Some local media outlets have speculated that a deal could be announced as early as sometime this week, though both airlines have declined to comment.
The central part of the discussion would be fairness of the acqusition of the two major airline companies of Korea, examining the probabilities of approval from the antitrust watchdong.
However, as speculation grows before the government’s meeting, private equity fund KCGI -- a shareholder of Hanjin Kal -- said Sunday it wants to be in the driver’s seat in delivering the deal as it officially expressed opposition to the current plan once again.
“If Hanjin Kal insists on going ahead with a paid-in capital increase, our alliance offers to take part as a major shareholder as part of our responsible management efforts, instead of wasting taxpayers’ money by allocating it to a third party,” the fund said in a statement on Sunday.
On Friday, the KCGI branded the Korea Development Bank’s consideration of acquiring Asiana Airlines by funding Hanjin Kal as a “measure to preserve the position of the current management, ignoring the rights of other shareholders.”
For the current chairman of Korean Air, Cho Won-tae, who faces a leadership challenge from a three-way alliance led by KCGI -- alongside Bando Engineering & Construction, and his sister Cho Hyun-ah, also known as Heather Cho -- which owns most shares, the acquisition deal could solidify his position.
If the deal comes to fruition, the industry will see one of the biggest airlines in the world, boasting a combined fleet of 259 aircrafts and assets worth 40 trillion won ($36.1 billion).
At home, the two airlines including their low cost carriers - Jin Air, Air Seoul and Air Busan - will account for over 62 percent of the domestic flight market share, based on data from the Korea Airports Corporation last year.
Hurr Hee-young, a professor at Korea Aerospace University, pointed out that other markets of a similar size often have one national flag carrier such as Germany with Lufthansa and the UK British Airways.
“While the two major airlines have successfully co-existed in Korea, it appears that (the decision-makers) have now realized that one bigger airline might be better at competing with international airlines in terms of economies of scales,” he said.
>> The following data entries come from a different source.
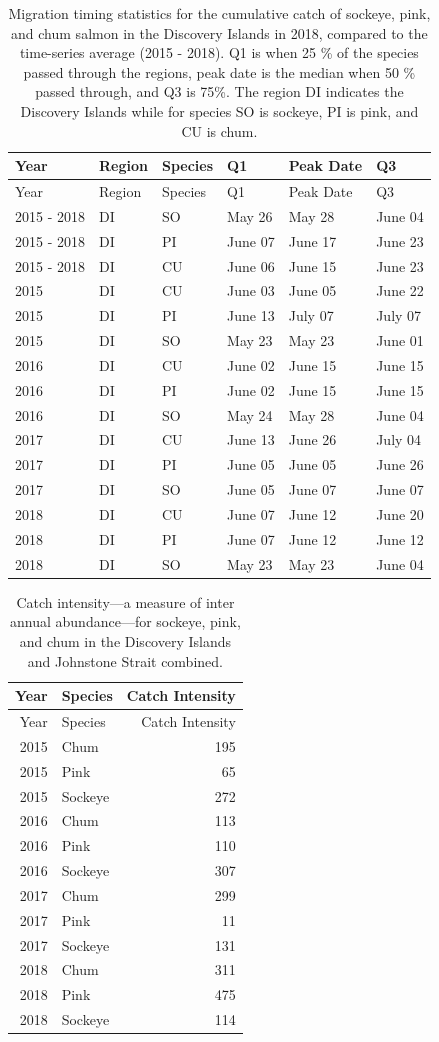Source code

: \documentclass[fleqn,10pt]{wlpeerj} %
\begin{document}
\begin{longtable}[]{@{}llllll@{}}
\caption{\label{tab:migration-timing-table} Migration timing statistics for
the cumulative catch of sockeye, pink, and chum salmon in the Discovery
Islands in 2018, compared to the time-series average (2015 - 2018). Q1
is when 25 \% of the species passed through the regions, peak date is
the median when 50 \% passed through, and Q3 is 75\%. The region DI
indicates the Discovery Islands while for species SO is sockeye, PI is
pink, and CU is chum.}\tabularnewline
\toprule
Year & Region & Species & Q1 & Peak Date & Q3\tabularnewline
\midrule
\endfirsthead
\toprule
Year & Region & Species & Q1 & Peak Date & Q3\tabularnewline
\midrule
\endhead
2015 - 2018 & DI & SO & May 26 & May 28 & June 04\tabularnewline
2015 - 2018 & DI & PI & June 07 & June 17 & June 23\tabularnewline
2015 - 2018 & DI & CU & June 06 & June 15 & June 23\tabularnewline
2015 & DI & CU & June 03 & June 05 & June 22\tabularnewline
2015 & DI & PI & June 13 & July 07 & July 07\tabularnewline
2015 & DI & SO & May 23 & May 23 & June 01\tabularnewline
2016 & DI & CU & June 02 & June 15 & June 15\tabularnewline
2016 & DI & PI & June 02 & June 15 & June 15\tabularnewline
2016 & DI & SO & May 24 & May 28 & June 04\tabularnewline
2017 & DI & CU & June 13 & June 26 & July 04\tabularnewline
2017 & DI & PI & June 05 & June 05 & June 26\tabularnewline
2017 & DI & SO & June 05 & June 07 & June 07\tabularnewline
2018 & DI & CU & June 07 & June 12 & June 20\tabularnewline
2018 & DI & PI & June 07 & June 12 & June 12\tabularnewline
2018 & DI & SO & May 23 & May 23 & June 04\tabularnewline
\bottomrule
\end{longtable}

\begin{longtable}[]{@{}rlr@{}}
\caption{\label{tab:catch-intensity-table} Catch intensity---a measure of
inter annual abundance---for sockeye, pink, and chum in the Discovery
Islands and Johnstone Strait combined.}\tabularnewline
\toprule
Year & Species & Catch Intensity\tabularnewline
\midrule
\endfirsthead
\toprule
Year & Species & Catch Intensity\tabularnewline
\midrule
\endhead
2015 & Chum & 195\tabularnewline
2015 & Pink & 65\tabularnewline
2015 & Sockeye & 272\tabularnewline
2016 & Chum & 113\tabularnewline
2016 & Pink & 110\tabularnewline
2016 & Sockeye & 307\tabularnewline
2017 & Chum & 299\tabularnewline
2017 & Pink & 11\tabularnewline
2017 & Sockeye & 131\tabularnewline
2018 & Chum & 311\tabularnewline
2018 & Pink & 475\tabularnewline
2018 & Sockeye & 114\tabularnewline
\bottomrule
\end{longtable}
\end{document}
Asiana Airlines is currently under creditor control after the acquisition talks with HDC Hyundai Development failed earlier this year.
With the industry beset by the ongoing pandemic, however, it has struggled to find a new buyer.
One likely scenario in which the deal could play out is for Hanjin Kal, the holding company of Hanjin Group, to buy a 30.77 percent stake in Asiana Airlines from Kumho Industrial which currently owns a controlling stake in the airline.
The deal will also see the state-owned KDB, the troubled airline’s creditor, invest in Hanjin Kal through a paid-in capital increase method allocated to a third party.
But concerns that the move might disrupt market fairness could also mean the airlines could be forced to part ways with some of their budget airlines.
“With its high market share, it might be difficult to get approval for the deal from the Fair Trade Commission, which could force Asiana Airlines to sell its budget airlines or give up traffic rights,” professor Hurr said.
If the FTC approves the deal between the airlines as they are by determining that Asiana is not “recoverable” and therefore applying an exceptional clause of the antitrust law, the move could also face criticisms over using more taxpayer money to bail out corporations.
Both Asiana Airlines and Korean Air received 3.3 and 1.2 trillion won, respectively, from state-run banks earlier this year after the coronavirus pandemic devastated the aviation industry.